Crema: riflessioni e suggerimenti
di Italia Viva in vista del Bilancio
“Una visione troppo ottimistica per una città che presenta molti problemi irrisolti, che non tiene conto del contesto politico-sociale che stiamo vivendo ed eventi di guerra che respiriamo. In sintesi, una visione ripiegata su se stessa, che non allarga neanche lo sguardo sull’Area omogenea cremasca nella quale la città di Crema è inserita”. Il partito di Italia Viva, pur non esprimendo una rappresentanza in Consiglio comunale e in occasione dell’approvazione del Bilancio preventivo 2026-2028 che si terrà nei prossimi giorni, non esita a offrire alcune riflessioni e suggerimenti sulle criticità maggiori da tenere in considerazione in città.
“Siamo critici sull’evoluzione negli anni della ristrutturazione degli Stalloni, sulla quale noi pensiamo che ci debba essere un ritorno economico o comunque un’attenzione ai costi e comunque una gestione che sia economicamente corretta – spiega Giovanni Delogu, Segretario Cittadino di Italia Viva – Siamo critici sulla ristrutturazione del ponte di via Cadorna. Una riflessione va fatta anche sulla ricongiunzione del viale Santa Maria alla città”.
Italia Viva non si preoccupa solo dei collegamenti cittadini, ma anche di quelli della città con il territorio, come la Gronda Nord, opera su cui aveva già illustrato le sue proposte. “Noi vorremmo che i collegamenti tra Crema e il resto del territorio a partire appunto dal Cremasco fossero più considerati. Chiaramente mi riferisco alla problematica della cosiddetta tangenzialina”, sottolinea Paola Orini, Segretaria del circondario cremasco di Italia Viva.
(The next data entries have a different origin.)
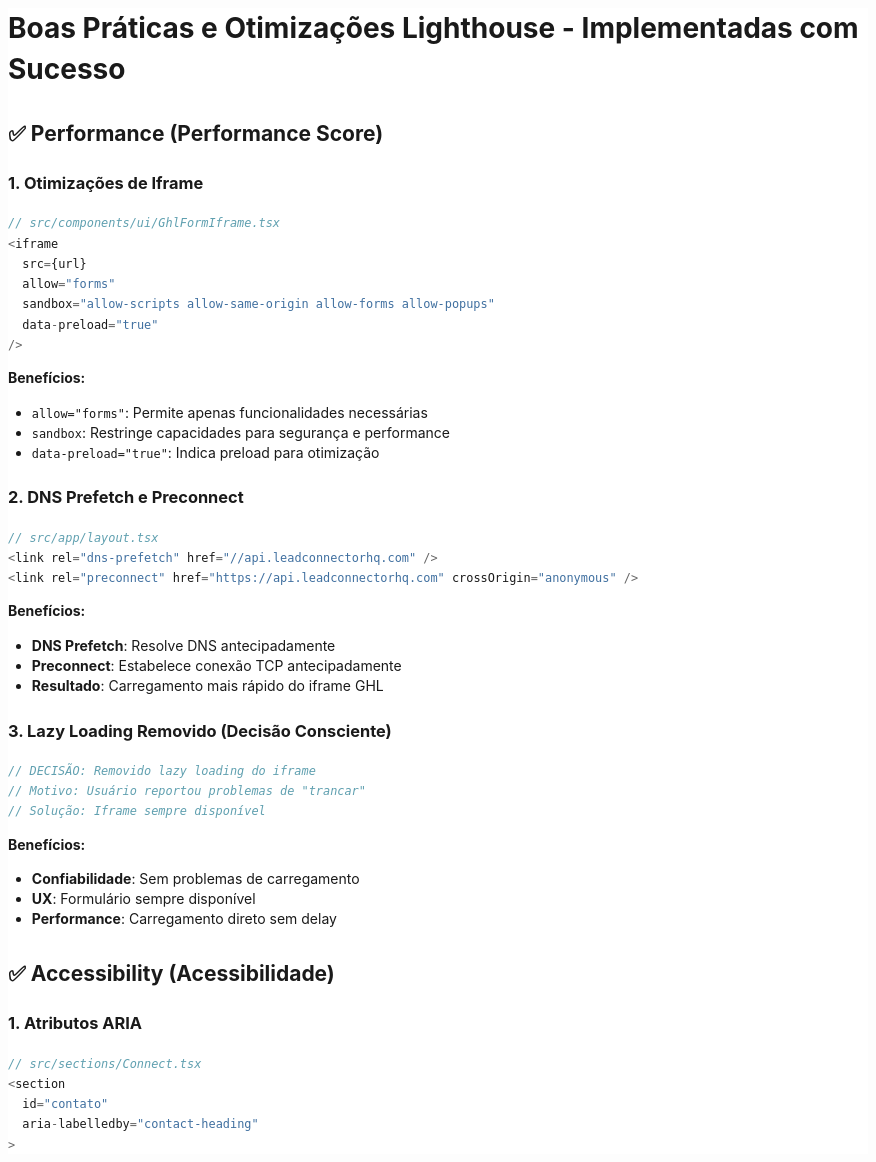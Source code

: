 # Boas Práticas e Otimizações Lighthouse - Implementadas com Sucesso

## ✅ Performance (Performance Score)

### 1. Otimizações de Iframe
```typescript
// src/components/ui/GhlFormIframe.tsx
<iframe
  src={url}
  allow="forms"
  sandbox="allow-scripts allow-same-origin allow-forms allow-popups"
  data-preload="true"
/>
```

**Benefícios:**
- `allow="forms"`: Permite apenas funcionalidades necessárias
- `sandbox`: Restringe capacidades para segurança e performance
- `data-preload="true"`: Indica preload para otimização

### 2. DNS Prefetch e Preconnect
```typescript
// src/app/layout.tsx
<link rel="dns-prefetch" href="//api.leadconnectorhq.com" />
<link rel="preconnect" href="https://api.leadconnectorhq.com" crossOrigin="anonymous" />
```

**Benefícios:**
- **DNS Prefetch**: Resolve DNS antecipadamente
- **Preconnect**: Estabelece conexão TCP antecipadamente
- **Resultado**: Carregamento mais rápido do iframe GHL

### 3. Lazy Loading Removido (Decisão Consciente)
```typescript
// DECISÃO: Removido lazy loading do iframe
// Motivo: Usuário reportou problemas de "trancar"
// Solução: Iframe sempre disponível
```

**Benefícios:**
- **Confiabilidade**: Sem problemas de carregamento
- **UX**: Formulário sempre disponível
- **Performance**: Carregamento direto sem delay

## ✅ Accessibility (Acessibilidade)

### 1. Atributos ARIA
```typescript
// src/sections/Connect.tsx
<section 
  id="contato"
  aria-labelledby="contact-heading"
>
```
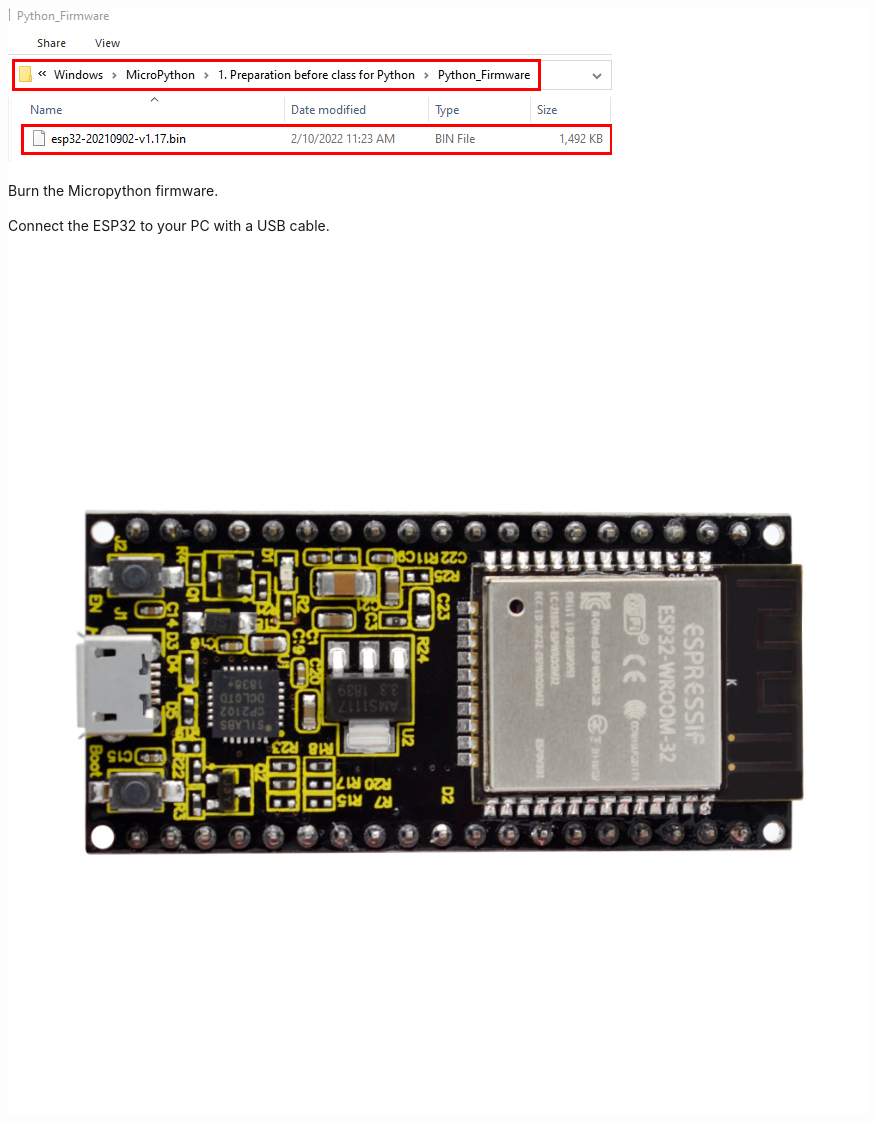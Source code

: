 ![](media/9fdd752a64d2c8b5d3532fff86687784.png)

Burn the Micropython firmware.

Connect the ESP32 to your PC with a USB cable.

![](media/d59fe9d9aced2ab49f5b9c6e59d9afde.jpeg)
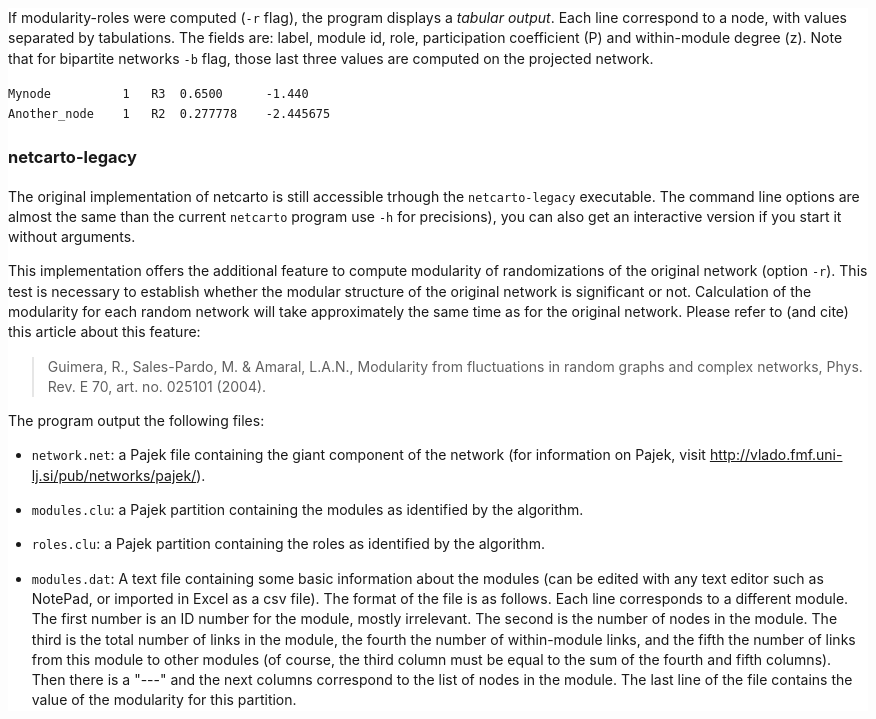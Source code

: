If modularity-roles were computed (`-r` flag), the program displays a
*tabular output*. Each line correspond to a node, with values
separated by tabulations. The fields are: label, module id, role,
participation coefficient (P) and within-module degree (z). Note that
for bipartite networks `-b` flag, those last three values are computed
on the projected network.

```
Mynode          1   R3  0.6500      -1.440
Another_node    1   R2  0.277778    -2.445675
```

### netcarto-legacy

The original implementation of netcarto is still accessible trhough
the `netcarto-legacy` executable. The command line options are almost
the same than the current `netcarto` program use `-h` for
precisions), you can also get an interactive version if you start it
without arguments.

This implementation offers the additional feature to compute
modularity of randomizations of the original network (option
`-r`). This test is necessary to establish whether the modular
structure of the original network is significant or not. Calculation
of the modularity for each random network will take approximately the
same time as for the original network. Please refer to (and cite) this
article about this feature:

> Guimera, R., Sales-Pardo, M. & Amaral, L.A.N., Modularity from
> fluctuations in random graphs and complex networks, Phys. Rev. E 70,
> art. no. 025101 (2004).

The program output the following files:
- `network.net`: a Pajek file containing the giant component of the
  network (for information on Pajek, visit
  http://vlado.fmf.uni-lj.si/pub/networks/pajek/).

- `modules.clu`: a Pajek partition containing the modules as identified
  by the algorithm.

- `roles.clu`: a Pajek partition containing the roles as identified
  by the algorithm.

- `modules.dat`: A text file containing some basic information about the
  modules (can be edited with any text editor such as NotePad, or
  imported in Excel as a csv file). The format of the file is as
  follows. Each line corresponds to a different module. The first
  number is an ID number for the module, mostly irrelevant. The second
  is the number of nodes in the module. The third is the total number
  of links in the module, the fourth the number of within-module
  links, and the fifth the number of links from this module to other
  modules (of course, the third column must be equal to the sum of the
  fourth and fifth columns). Then there is a "---" and the next
  columns correspond to the list of nodes in the module. The last line
  of the file contains the value of the modularity for this partition.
Infine mancano impianti sportivi in città. Un palazzetto con 2 mila o 3 mila posti potrebbe risolvere alcuni problemi e carenze di impianti. “Devono essere rafforzati gli impianti sportivi, questo per i cittadini soprattutto ma non solo i giovani e anche nell’ottica di venire in aiuto alla necessità degli istituti scolastici”, conclude Orini.